Today, Sam rode with the driver who was taking breakfast out to the students. Ruth, the WEH workers, and I followed later, driving directly to a small school at Kotto Up. It’s an English-speaking community, made up of refugees from English-speaking parts of Africa. It was good that the students could try their wings in English. Fortunately we had a translator who could speak pidjin, a West-African adaptation of English. It really helped some of the kids’ comprehension. One group of students conducted health assessments of the WEH orphans, one group taught about malaria, including a lesson on how to reduce the mosquito population and protect yourself from the malarial mosquito. Then they would play a form of freeze tag where the persons who were “it” were the mosquitoes and the others had to escape from them. If you ran to the “net” you were safe. The kids enjoyed that.

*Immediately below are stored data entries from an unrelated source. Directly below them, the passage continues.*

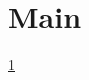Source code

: \documentclass[11pt,reqno]{amsart}
\begin{document}
\section{Main}
\label{sec:main}

\ref{sec:main}



\end{document}
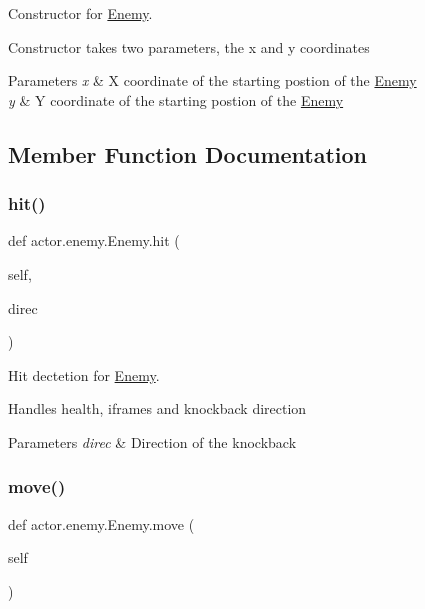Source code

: Constructor for \hyperlink{classactor_1_1enemy_1_1_enemy}{Enemy}. 

Constructor takes two parameters, the x and y coordinates 
\begin{DoxyParams}{Parameters}
{\em x} & X coordinate of the starting postion of the \hyperlink{classactor_1_1enemy_1_1_enemy}{Enemy} \\
\hline
{\em y} & Y coordinate of the starting postion of the \hyperlink{classactor_1_1enemy_1_1_enemy}{Enemy} \\
\hline
\end{DoxyParams}


\subsection{Member Function Documentation}
\mbox{\label{classactor_1_1enemy_1_1_enemy_a26b704148d13a372e1bf150937e30673}} 
\subsubsection{\texorpdfstring{hit()}{hit()}}
{\footnotesize\ttfamily def actor.\+enemy.\+Enemy.\+hit (\begin{DoxyParamCaption}\item[{}]{self,  }\item[{}]{direc }\end{DoxyParamCaption})}



Hit dectetion for \hyperlink{classactor_1_1enemy_1_1_enemy}{Enemy}. 

Handles health, iframes and knockback direction 
\begin{DoxyParams}{Parameters}
{\em direc} & Direction of the knockback \\
\hline
\end{DoxyParams}
\mbox{\label{classactor_1_1enemy_1_1_enemy_acae64f8e1e7e13ee7c440c74e3c214c8}} 
\subsubsection{\texorpdfstring{move()}{move()}}
{\footnotesize\ttfamily def actor.\+enemy.\+Enemy.\+move (\begin{DoxyParamCaption}\item[{}]{self }\end{DoxyParamCaption})}



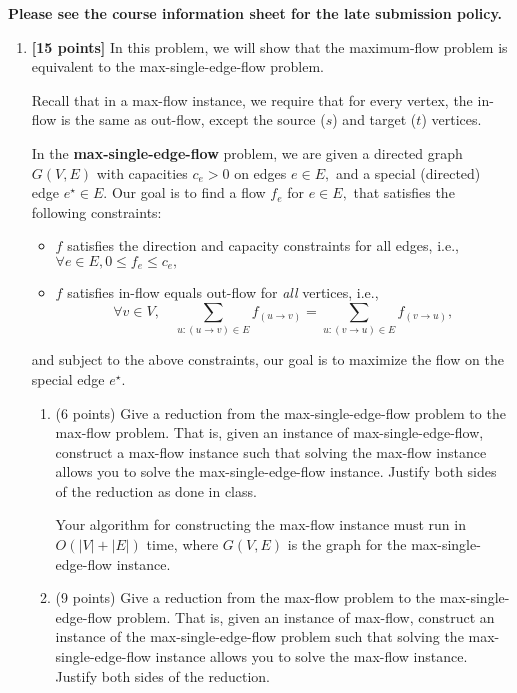 \documentclass{assignment-373}
\begin{document}
\think

\textbf{Please see the course information sheet for the late submission
  policy.}

\begin{enumerate}
\item \textbf{[15 points]}
  In this problem, we will show that the maximum-flow problem is
  equivalent to the max-single-edge-flow problem.

  Recall that in a max-flow instance, we require that for every
  vertex, the in-flow is the same as out-flow, except the source ($s$)
  and target ($t$) vertices.

  In the \textbf{max-single-edge-flow} problem, we are given a
  directed graph $G(V, E)$ with capacities $c_e > 0$ on edges
  $e \in E,$ and a special (directed) edge $e^{\star} \in E.$ Our goal
  is to find a flow $f_e$ for $e \in E,$ that satisfies the following
  constraints:
  \begin{itemize}
  \item $f$ satisfies the direction and capacity constraints for all
    edges, i.e., $\forall e \in E, 0 \le f_e \le c_e,$ 
  \item $f$ satisfies in-flow equals out-flow for \textit{all}
    vertices, i.e.,
    \[ \forall v \in V, \quad \sum_{u: (u \to v) \in E} f_{(u \to v)}
      = \sum_{u: (v \to u) \in E} f_{(v \to u)},
    \]
  \end{itemize}
  and subject to the above constraints, our goal is to maximize the
  flow on the special edge $e^{\star}.$

  \begin{enumerate}
  \item (6 points) Give a reduction from the {max-single-edge-flow}
    problem to the max-flow problem. That is, given an instance of
    max-single-edge-flow, construct a max-flow instance such that
    solving the max-flow instance allows you to solve the
    max-single-edge-flow instance.  Justify both sides of the
    reduction as done in class.

    Your algorithm for constructing the max-flow instance must run in
    $O(|V|+|E|)$ time, where $G(V, E)$ is the graph for the
    max-single-edge-flow instance.
    
  \item (9 points) Give a reduction from the max-flow problem to the
    {max-single-edge-flow} problem. That is, given an instance of
    max-flow, construct an instance of the max-single-edge-flow
    problem such that solving the {max-single-edge-flow} instance
    allows you to solve the max-flow instance. Justify both sides of
    the reduction.


\end{enumerate}
\end{enumerate}
\end{document}
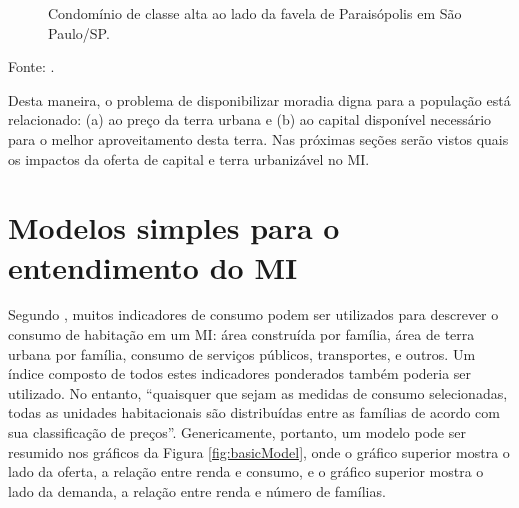 \documentclass[
	12pt,				%
	oneside,			%
	a4paper,			%
	chapter=TITLE,		%
	section=TITLE,		%
	english,			%
	brazil				%
	]{abntex2}
\newcommand{\bcenter}{\begin{center}}
\newcommand{\ecenter}{\end{center}}
\begin{document}
\begin{refsection}
\begin{figure}[H]
{}

\caption{Condomínio de classe alta ao lado da favela de Paraisópolis em São Paulo/SP.}\label{fig:injustica}
\end{figure}
\bcenter

Fonte: \textcite{paraisopolis}.
\ecenter

Desta maneira, o problema de disponibilizar moradia digna para a população
está relacionado: (a) ao preço da terra urbana e (b) ao capital disponível
necessário para o melhor aproveitamento desta terra. Nas próximas seções serão
vistos quais os impactos da oferta de capital e terra urbanizável no \gls{MI}.

\hypertarget{modelos-simples-para-o-entendimento-do}{%
\section{\texorpdfstring{Modelos simples para o entendimento do \gls{MI}}{Modelos simples para o entendimento do }}\label{modelos-simples-para-o-entendimento-do}}

Segundo \textcite[p.~247]{bertaud}, muitos indicadores de consumo podem ser utilizados
para descrever o consumo de habitação em um \gls{MI}: área construída por
família, área de terra urbana por família, consumo de serviços públicos,
transportes, e outros. Um índice composto de todos estes indicadores ponderados
também poderia ser utilizado. No entanto, ``quaisquer que sejam as medidas de
consumo selecionadas, todas as unidades habitacionais são distribuídas entre as
famílias de acordo com sua classificação de preços''. Genericamente, portanto, um
modelo pode ser resumido nos gráficos da Figura \ref{fig:basicModel}, onde o
gráfico superior mostra o lado da oferta, a relação entre renda e consumo, e o
gráfico superior mostra o lado da demanda, a relação entre renda e número de
famílias.
\begin{figure}[H]


\end{figure}
\end{refsection}
\end{document}
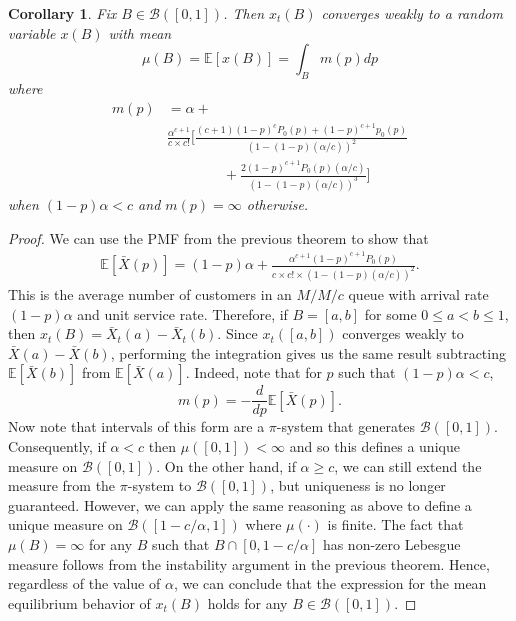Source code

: \documentclass[conference]{IEEEtran}
\newtheorem{corollary}{Corollary}
\newcommand{\E}{\mathbb{E}}
\newcommand{\Bcal}{\mathcal{B}}
\begin{document}
\begin{corollary}
  \label{cor:x}
  Fix $B \in \Bcal([0, 1])$. Then $x_t(B)$ converges weakly to a
  random variable $x(B)$ with mean
  \begin{equation}
    \mu(B) = \E[x(B)] = \int_B m(p) dp
  \end{equation}
  where 
  \begin{align}
    m(p) &= \alpha +\\
    &\frac{\alpha^{c+1}}{c\times c!}\Bigg[%
    \frac{(c + 1)(1-p)^c P_0(p) + (1-p)^{c+1} p_0(p)}{(1 - (1-p)(\alpha/c))^2} \nonumber\\
    &\quad\quad\quad\quad+%
    \frac{2(1-p)^{c+1} P_0(p) (\alpha/c)}{(1 - (1-p)(\alpha/c))^3}\Bigg]\nonumber
  \end{align}
  when $(1-p)\alpha < c$ and $m(p) = \infty$ otherwise.
\end{corollary}
\begin{proof}
  We can use the PMF from the previous theorem to show that
  \begin{align}
    \E[\bar X(p)] = (1-p)\alpha + \frac{\alpha^{c+1} (1-p)^{c+1} P_0(p)}{c \times c! \times (1 - (1-p)(\alpha/c))^2}.
  \end{align}
  This is the average number of customers in an $M/M/c$ queue with
  arrival rate $(1-p)\alpha$ and unit service rate.  Therefore, if $B
  = [a, b]$ for some $0 \leq a < b \leq 1$, then $x_t(B) = \bar X_t(a)
  - \bar X_t(b)$. Since $x_t([a, b])$ converges weakly to $\bar X(a) -
  \bar X(b)$, performing the integration gives us the same result
  subtracting $\E[\bar X(b)]$ from $\E[\bar X(a)]$. Indeed, note that
  for $p$ such that $(1-p)\alpha < c$,
  \begin{equation}
    m(p) = -\frac{d}{dp} \E[\bar X(p)].
  \end{equation}
  Now note that intervals of this form are a $\pi$-system that
  generates $\Bcal([0, 1])$. Consequently, if $\alpha < c$ then
  $\mu([0,1]) < \infty$ and so this defines a unique measure on
  $\Bcal([0, 1])$. On the other hand, if $\alpha \geq c$, we can still
  extend the measure from the $\pi$-system to $\Bcal([0, 1])$, but
  uniqueness is no longer guaranteed. However, we can apply the same
  reasoning as above to define a unique measure on
  $\Bcal([1-c/\alpha,1])$ where $\mu(\cdot)$ is finite. The fact that
  $\mu(B) = \infty$ for any $B$ such that $B \cap [0,1 - c/\alpha]$
  has non-zero Lebesgue measure follows from the instability argument
  in the previous theorem.  Hence, regardless of the value of
  $\alpha$, we can conclude that the expression for the mean
  equilibrium behavior of $x_t(B)$ holds for any $B \in \Bcal([0,1])$.
\end{proof}
\end{document}
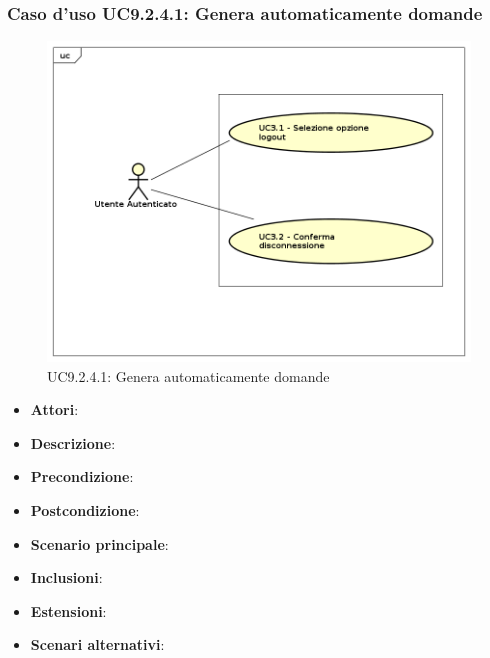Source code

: 			\subsubsection{Caso d'uso UC9.2.4.1: Genera automaticamente domande}
			\label{UC9.2.4.1}
			\begin{figure}[h]
				\centering
			\includegraphics[scale=0.7,keepaspectratio]{UML/UC9.png}
				\caption{UC9.2.4.1: Genera automaticamente domande}
			\end{figure}
			\FloatBarrier
			\begin{itemize}
				\item \textbf{Attori}: 
				\item \textbf{Descrizione}: 
				\item \textbf{Precondizione}: 
				\item \textbf{Postcondizione}: 
				\item \textbf{Scenario principale}:
				\item \textbf{Inclusioni}:
				\item \textbf{Estensioni}:
				\item \textbf{Scenari alternativi}:
			\end{itemize}
			
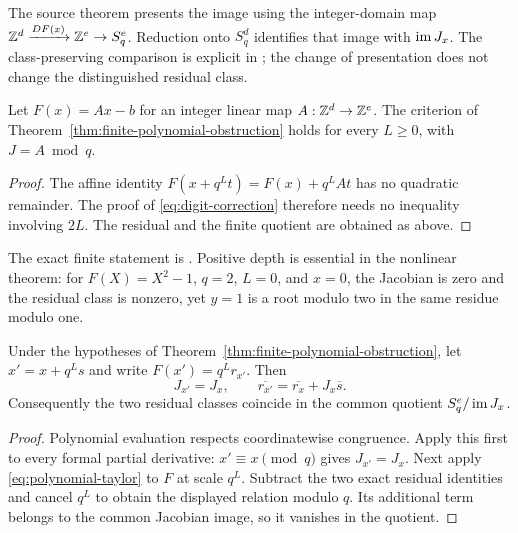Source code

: The source theorem
presents the image using the integer-domain map
$\Z^d\xrightarrow{DF(x)}\Z^e\to S_q^e$. Reduction onto $S_q^d$ identifies
that image with $\im J_x$. The class-preserving comparison is explicit in
; the change of
presentation does not change the distinguished residual class.

\begin{proposition}\label{prop:affine-obstruction}
Let $F(x)=Ax-b$ for an integer linear map $A:\Z^d\to\Z^e$. The criterion
of Theorem~\ref{thm:finite-polynomial-obstruction} holds for every $L\ge0$,
with $J=A\bmod q$.
\end{proposition}

\begin{proof}
The affine identity
$F(x+q^Lt)=F(x)+q^LAt$ has no quadratic remainder. The proof of
\eqref{eq:digit-correction} therefore needs no inequality involving $2L$.
The residual and the finite quotient are obtained as above.
\end{proof}

The exact finite statement is
.
Positive depth is essential in the nonlinear theorem: for $F(X)=X^2-1$,
$q=2$, $L=0$, and $x=0$, the Jacobian is zero and the residual class is
nonzero, yet $y=1$ is a root modulo two in the same residue modulo one.

\begin{proposition}
\label{prop:representative-independence}
Under the hypotheses of Theorem~\ref{thm:finite-polynomial-obstruction},
let $x'=x+q^Ls$ and write $F(x')=q^Lr_{x'}$. Then
\[
 J_{x'}=J_x,\qquad
 \overline{r_{x'}}=\overline{r_x}+J_x\overline s.
\]
Consequently the two residual classes coincide in the common quotient
$S_q^e/\im J_x$.
\end{proposition}

\begin{proof}
Polynomial evaluation respects coordinatewise congruence. Apply this first
to every formal partial derivative: $x'\equiv x\pmod q$ gives
$J_{x'}=J_x$. Next apply \eqref{eq:polynomial-taylor} to $F$ at scale $q^L$.
Subtract the two exact residual identities and cancel $q^L$ to obtain the
displayed relation modulo $q$. Its additional term belongs to the common
Jacobian image, so it vanishes in the quotient.
\end{proof}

The amazing thing was the apparent quality of teaching at this little country school. The information on the broken and ragged blackboards was quite sophisticated. I hope I can post pictures of this little four room school with no windows or doors. It is appalling that education must go on in such dilapidated buildings. I understand that there is a single donor somewhere who pays the teachers’ salaries.
It was really hot and there was little shade, so I was glad it was a half-day of work. We rode with the students in their bus back to Mangamba, shared dinner with them, and returned home to Douala. Several students expressed what a fulfilling day it was for them. They enjoyed working with the children tremendously.
We have pieced together more information about the shooting in Arizona. It was at a Safeway in Oro Valley where we frequently drive. And we understand that one of the dead was a member of a Methodist church there. I still can't find a coherent motive. Was it a response to hate rhetoric? Why Giffords?